DATA FOR THIS TASK =
######

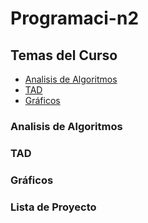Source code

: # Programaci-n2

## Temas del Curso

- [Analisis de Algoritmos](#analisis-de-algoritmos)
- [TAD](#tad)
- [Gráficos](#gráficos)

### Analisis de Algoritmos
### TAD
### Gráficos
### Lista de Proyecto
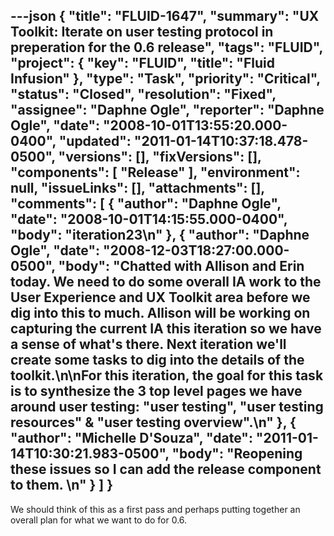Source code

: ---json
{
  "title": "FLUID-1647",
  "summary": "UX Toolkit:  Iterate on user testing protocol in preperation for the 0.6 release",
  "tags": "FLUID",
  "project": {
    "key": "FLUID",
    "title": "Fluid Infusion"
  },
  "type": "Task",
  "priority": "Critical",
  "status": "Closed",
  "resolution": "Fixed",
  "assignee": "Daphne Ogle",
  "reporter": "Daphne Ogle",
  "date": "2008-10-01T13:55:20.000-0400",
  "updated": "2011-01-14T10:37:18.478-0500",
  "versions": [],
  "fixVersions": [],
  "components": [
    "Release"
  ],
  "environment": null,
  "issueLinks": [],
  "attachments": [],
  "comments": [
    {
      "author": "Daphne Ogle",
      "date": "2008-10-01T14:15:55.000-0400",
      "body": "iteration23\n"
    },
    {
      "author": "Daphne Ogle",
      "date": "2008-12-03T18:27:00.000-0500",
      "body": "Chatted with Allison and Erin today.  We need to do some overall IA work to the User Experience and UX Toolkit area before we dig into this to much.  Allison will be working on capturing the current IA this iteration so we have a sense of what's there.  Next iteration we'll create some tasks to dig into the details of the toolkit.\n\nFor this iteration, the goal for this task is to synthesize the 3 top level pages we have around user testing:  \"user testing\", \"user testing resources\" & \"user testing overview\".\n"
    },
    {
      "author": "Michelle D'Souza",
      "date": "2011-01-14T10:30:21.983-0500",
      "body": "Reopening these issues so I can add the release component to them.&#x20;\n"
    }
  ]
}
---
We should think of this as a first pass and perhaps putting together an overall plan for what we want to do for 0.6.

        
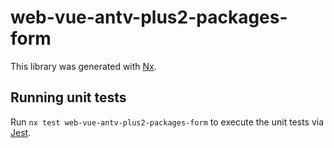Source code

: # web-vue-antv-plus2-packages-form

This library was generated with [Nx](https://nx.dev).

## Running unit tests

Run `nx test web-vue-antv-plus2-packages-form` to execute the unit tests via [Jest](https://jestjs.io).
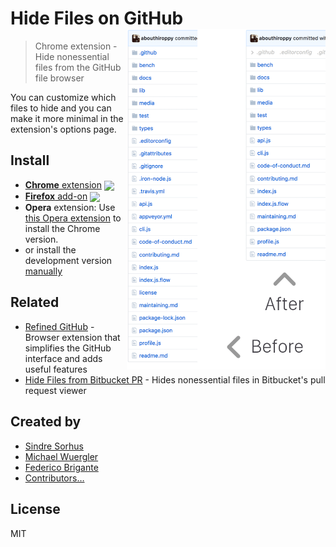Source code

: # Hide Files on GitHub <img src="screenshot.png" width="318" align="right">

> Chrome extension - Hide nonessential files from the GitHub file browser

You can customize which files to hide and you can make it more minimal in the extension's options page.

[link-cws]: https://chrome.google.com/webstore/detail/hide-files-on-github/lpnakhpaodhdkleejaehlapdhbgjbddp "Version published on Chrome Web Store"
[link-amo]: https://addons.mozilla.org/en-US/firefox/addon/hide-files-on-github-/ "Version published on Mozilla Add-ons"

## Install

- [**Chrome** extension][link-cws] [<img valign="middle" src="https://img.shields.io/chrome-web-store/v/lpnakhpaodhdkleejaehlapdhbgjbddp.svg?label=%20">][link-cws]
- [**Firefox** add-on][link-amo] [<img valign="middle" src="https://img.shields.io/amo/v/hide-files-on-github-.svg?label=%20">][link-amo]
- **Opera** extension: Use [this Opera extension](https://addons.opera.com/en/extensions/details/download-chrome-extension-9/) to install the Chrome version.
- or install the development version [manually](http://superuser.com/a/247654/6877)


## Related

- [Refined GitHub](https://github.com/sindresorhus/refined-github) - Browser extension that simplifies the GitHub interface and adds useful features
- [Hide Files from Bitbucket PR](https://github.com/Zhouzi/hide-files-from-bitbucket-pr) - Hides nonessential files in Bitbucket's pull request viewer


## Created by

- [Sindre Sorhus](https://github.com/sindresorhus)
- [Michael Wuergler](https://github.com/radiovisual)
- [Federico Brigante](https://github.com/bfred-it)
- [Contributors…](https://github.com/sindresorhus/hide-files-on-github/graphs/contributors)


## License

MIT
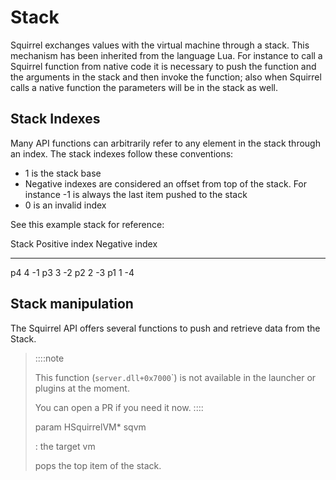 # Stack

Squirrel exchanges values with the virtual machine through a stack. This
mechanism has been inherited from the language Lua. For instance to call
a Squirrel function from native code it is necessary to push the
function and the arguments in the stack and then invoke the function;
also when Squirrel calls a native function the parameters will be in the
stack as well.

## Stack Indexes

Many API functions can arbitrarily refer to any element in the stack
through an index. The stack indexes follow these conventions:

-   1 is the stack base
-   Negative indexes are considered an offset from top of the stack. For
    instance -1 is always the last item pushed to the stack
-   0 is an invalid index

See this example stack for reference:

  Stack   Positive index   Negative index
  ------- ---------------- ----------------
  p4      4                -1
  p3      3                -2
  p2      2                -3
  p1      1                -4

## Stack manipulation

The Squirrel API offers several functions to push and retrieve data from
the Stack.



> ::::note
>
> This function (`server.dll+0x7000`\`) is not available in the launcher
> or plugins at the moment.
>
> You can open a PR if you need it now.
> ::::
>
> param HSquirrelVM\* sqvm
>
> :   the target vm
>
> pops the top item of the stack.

######

WHAT YOU WILL DO =
Every line above should be transcribed word for word; leave the pictures out.

SOLUTION FOR THIS PROBLEM =
Source code

: # Programaci-n2

## Temas del Curso

- [Analisis de Algoritmos](#analisis-de-algoritmos)
- [TAD](#tad)
- [Gráficos](#gráficos)

### Analisis de Algoritmos
### TAD
### Gráficos
### Lista de Proyecto
Source code

: ---json
{
  "title": "FLUID-1647",
  "summary": "UX Toolkit:  Iterate on user testing protocol in preperation for the 0.6 release",
  "tags": "FLUID",
  "project": {
    "key": "FLUID",
    "title": "Fluid Infusion"
  },
  "type": "Task",
  "priority": "Critical",
  "status": "Closed",
  "resolution": "Fixed",
  "assignee": "Daphne Ogle",
  "reporter": "Daphne Ogle",
  "date": "2008-10-01T13:55:20.000-0400",
  "updated": "2011-01-14T10:37:18.478-0500",
  "versions": [],
  "fixVersions": [],
  "components": [
    "Release"
  ],
  "environment": null,
  "issueLinks": [],
  "attachments": [],
  "comments": [
    {
      "author": "Daphne Ogle",
      "date": "2008-10-01T14:15:55.000-0400",
      "body": "iteration23\n"
    },
    {
      "author": "Daphne Ogle",
      "date": "2008-12-03T18:27:00.000-0500",
      "body": "Chatted with Allison and Erin today.  We need to do some overall IA work to the User Experience and UX Toolkit area before we dig into this to much.  Allison will be working on capturing the current IA this iteration so we have a sense of what's there.  Next iteration we'll create some tasks to dig into the details of the toolkit.\n\nFor this iteration, the goal for this task is to synthesize the 3 top level pages we have around user testing:  \"user testing\", \"user testing resources\" & \"user testing overview\".\n"
    },
    {
      "author": "Michelle D'Souza",
      "date": "2011-01-14T10:30:21.983-0500",
      "body": "Reopening these issues so I can add the release component to them.&#x20;\n"
    }
  ]
}
---
We should think of this as a first pass and perhaps putting together an overall plan for what we want to do for 0.6.

        
Source code

: # web-vue-antv-plus2-packages-form

This library was generated with [Nx](https://nx.dev).

## Running unit tests

Run `nx test web-vue-antv-plus2-packages-form` to execute the unit tests via [Jest](https://jestjs.io).
Source code

: # Hide Files on GitHub <img src="screenshot.png" width="318" align="right">

> Chrome extension - Hide nonessential files from the GitHub file browser

You can customize which files to hide and you can make it more minimal in the extension's options page.

[link-cws]: https://chrome.google.com/webstore/detail/hide-files-on-github/lpnakhpaodhdkleejaehlapdhbgjbddp "Version published on Chrome Web Store"
[link-amo]: https://addons.mozilla.org/en-US/firefox/addon/hide-files-on-github-/ "Version published on Mozilla Add-ons"

## Install

- [**Chrome** extension][link-cws] [<img valign="middle" src="https://img.shields.io/chrome-web-store/v/lpnakhpaodhdkleejaehlapdhbgjbddp.svg?label=%20">][link-cws]
- [**Firefox** add-on][link-amo] [<img valign="middle" src="https://img.shields.io/amo/v/hide-files-on-github-.svg?label=%20">][link-amo]
- **Opera** extension: Use [this Opera extension](https://addons.opera.com/en/extensions/details/download-chrome-extension-9/) to install the Chrome version.
- or install the development version [manually](http://superuser.com/a/247654/6877)


## Related

- [Refined GitHub](https://github.com/sindresorhus/refined-github) - Browser extension that simplifies the GitHub interface and adds useful features
- [Hide Files from Bitbucket PR](https://github.com/Zhouzi/hide-files-from-bitbucket-pr) - Hides nonessential files in Bitbucket's pull request viewer


## Created by

- [Sindre Sorhus](https://github.com/sindresorhus)
- [Michael Wuergler](https://github.com/radiovisual)
- [Federico Brigante](https://github.com/bfred-it)
- [Contributors…](https://github.com/sindresorhus/hide-files-on-github/graphs/contributors)


## License

MIT
 # Stack

Squirrel exchanges values with the virtual machine through a stack. This
mechanism has been inherited from the language Lua. For instance to call
a Squirrel function from native code it is necessary to push the
function and the arguments in the stack and then invoke the function;
also when Squirrel calls a native function the parameters will be in the
stack as well.

## Stack Indexes

Many API functions can arbitrarily refer to any element in the stack
through an index. The stack indexes follow these conventions:

-   1 is the stack base
-   Negative indexes are considered an offset from top of the stack. For
    instance -1 is always the last item pushed to the stack
-   0 is an invalid index

See this example stack for reference:

  Stack   Positive index   Negative index
  ------- ---------------- ----------------
  p4      4                -1
  p3      3                -2
  p2      2                -3
  p1      1                -4

## Stack manipulation

The Squirrel API offers several functions to push and retrieve data from
the Stack.



> ::::note
>
> This function (`server.dll+0x7000`\`) is not available in the launcher
> or plugins at the moment.
>
> You can open a PR if you need it now.
> ::::
>
> param HSquirrelVM\* sqvm
>
> :   the target vm
>
> pops the top item of the stack.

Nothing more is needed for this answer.